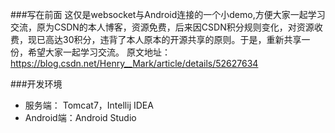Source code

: ###写在前面
这仅是websocket与Android连接的一个小demo,方便大家一起学习交流，原为CSDN的本人博客，资源免费，后来因CSDN积分规则变化，对资源收费，现已高达30积分，违背了本人原本的开源共享的原则。于是，重新共享一份，希望大家一起学习交流。
原文地址：https://blog.csdn.net/Henry__Mark/article/details/52627634

###开发环境
- 服务端： Tomcat7，Intellij IDEA
- Android端：Android Studio
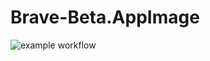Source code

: # Brave-Beta.AppImage

![example workflow](https://github.com/nx-appbuild-hub/Brave-Beta.AppImage//actions/workflows/makefile.yml/badge.svg)
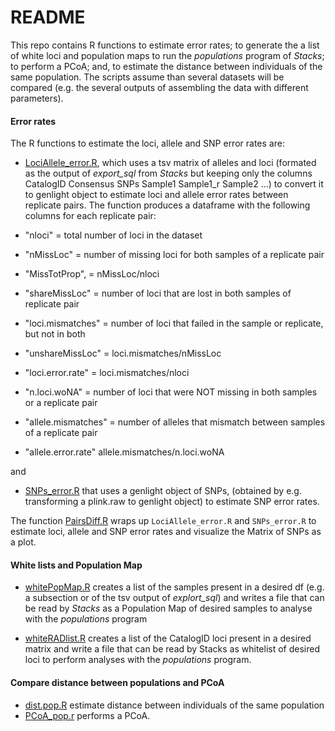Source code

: README
===========

This repo contains R functions to estimate error rates; to generate the a list of white loci and population maps to run the *populations* program of *Stacks*; to perform a PCoA; and, to estimate the distance between individuals of the same population. The scripts assume than several datasets will be compared (e.g. the several outputs of assembling the data with different parameters). 

#### Error rates

The R functions to estimate the loci, allele and SNP error rates are:

+ [LociAllele_error.R](./LociAllele_error.R), which uses a tsv matrix of alleles and loci (formated as the output of *export_sql* from  *Stacks* but keeping only the columns CatalogID  Consensus	SNPs Sample1 Sample1_r Sample2 ...) to convert it to genlight object to estimate loci and allele error rates between replicate pairs. The function produces a dataframe with the following columns for each replicate pair:

 + "nloci" = total number of loci in the dataset 
 + "nMissLoc" = number of missing loci for both samples of a replicate pair 
 + "MissTotProp", = nMissLoc/nloci
 + "shareMissLoc" = number of loci that are lost in both samples of  replicate pair
 + "loci.mismatches" = number of loci that failed in the sample or replicate, but not in both
 + "unshareMissLoc" = loci.mismatches/nMissLoc
 + "loci.error.rate" =  loci.mismatches/nloci
 + "n.loci.woNA" = number of loci that were NOT missing in both samples or a replicate pair
 + "allele.mismatches" = number of alleles that mismatch between samples of a replicate pair 
 + "allele.error.rate" allele.mismatches/n.loci.woNA

and 

+ [SNPs_error.R](./SNPs_error.R) that uses a genlight object of SNPs, (obtained by e.g. transforming a plink.raw to genlight object) to estimate SNP error rates.


The function [PairsDiff.R](./PairsDiff.R) wraps up `LociAllele_error.R` and `SNPs_error.R` to estimate loci, allele and SNP error rates and visualize the Matrix of SNPs as a plot.


#### White lists and Population Map

+ [whitePopMap.R](./whitePopMap.R) creates a list of the samples present in a desired df (e.g. a subsection or of the tsv output of *explort_sql*) and writes a file that can be read by *Stacks* as a Population Map of desired samples to analyse with the *populations* program

+ [whiteRADlist.R](./whiteRADlist.R) creates a list of the CatalogID loci present in a desired matrix and write a file that can be read by Stacks as whitelist of desired loci to perform analyses with the *populations* program.


#### Compare distance between populations and PCoA

+ [dist.pop.R](./dist.pop.R) estimate distance between individuals of the same population
+ [PCoA_pop.r](./PCoA_pop.r) performs a PCoA. 





 
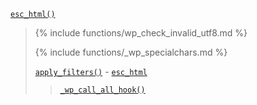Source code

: <p><code><a href="https://developer.wordpress.org/reference/functions/esc_html/">esc_html()</a></code></p>

<blockquote>

{% include functions/wp_check_invalid_utf8.md %}

{% include functions/_wp_specialchars.md %}

 [`apply_filters()`](https://developer.wordpress.org/reference/functions/apply_filters/) - [`esc_html`](https://developer.wordpress.org/reference/hooks/esc_html/)
 
> [`_wp_call_all_hook()`](https://developer.wordpress.org/reference/functions/_wp_call_all_hook/)

</blockquote>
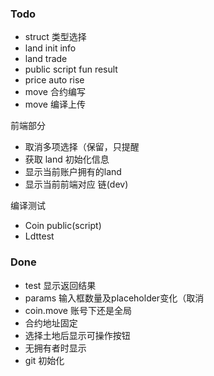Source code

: ### Todo

- struct 类型选择
- land init info
- land trade
- public script fun result
- price auto rise
- move 合约编写
- move 编译上传

前端部分

- 取消多项选择（保留，只提醒
- 获取 land 初始化信息
- 显示当前账户拥有的land
- 显示当前前端对应 链(dev)

编译测试

- Coin public(script)
- Ldttest

### Done

- test 显示返回结果
- params 输入框数量及placeholder变化（取消
- coin.move 账号下还是全局
- 合约地址固定
- 选择土地后显示可操作按钮
- 无拥有者时显示
- git 初始化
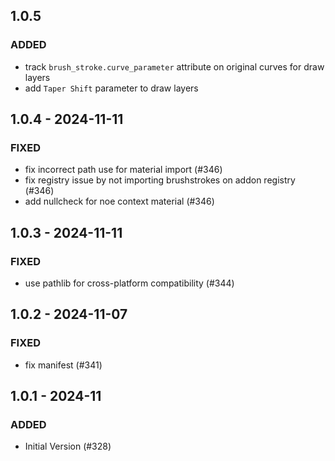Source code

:## 1.0.5

### ADDED
- track `brush_stroke.curve_parameter` attribute on original curves for draw layers
- add `Taper Shift` parameter to draw layers

## 1.0.4 - 2024-11-11

### FIXED
- fix incorrect path use for material import (#346)
- fix registry issue by not importing brushstrokes on addon registry (#346)
- add nullcheck for noe context material (#346)

## 1.0.3 - 2024-11-11 

### FIXED
- use pathlib for cross-platform compatibility (#344)

## 1.0.2 - 2024-11-07 

### FIXED
- fix manifest (#341)

## 1.0.1 - 2024-11

### ADDED
- Initial Version (#328)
※
Scan the material for lines with the word "nMissLoc", and copy each line you find.

* RESULT OF THIS EXERCISE *
 + "nMissLoc" = number of missing loci for both samples of a replicate pair 
 + "MissTotProp", = nMissLoc/nloci
 + "unshareMissLoc" = loci.mismatches/nMissLoc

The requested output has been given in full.